(Beginning of DATA SUPPLIED)
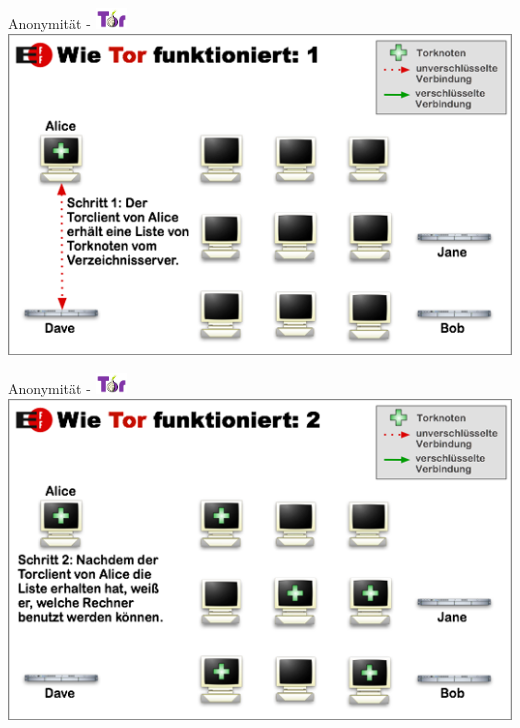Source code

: \documentclass{beamer}
\begin{document}
\begin{frame}{Anonymität - \includegraphics[align=c,height=1.5em]{tor.jpg}}
    \centering\includegraphics[height=0.7\textheight]{tor1.png}
\end{frame}

\begin{frame}{Anonymität - \includegraphics[align=c,height=1.5em]{tor.jpg}}
    \centering\includegraphics[height=0.7\textheight]{tor2.png}
\end{frame}
\end{document}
(End of DATA SUPPLIED)
DIRECTIONS: Without the pictures, give all of the entries above again exactly.

RESULT FOR THIS EXERCISE:
Source code

: \documentclass{beamer}
\begin{document}
\begin{frame}{Anonymität - \includegraphics[align=c,height=1.5em]{tor.jpg}}
    \centering\includegraphics[height=0.7\textheight]{tor1.png}
\end{frame}

\begin{frame}{Anonymität - \includegraphics[align=c,height=1.5em]{tor.jpg}}
    \centering\includegraphics[height=0.7\textheight]{tor2.png}
\end{frame}
\end{document}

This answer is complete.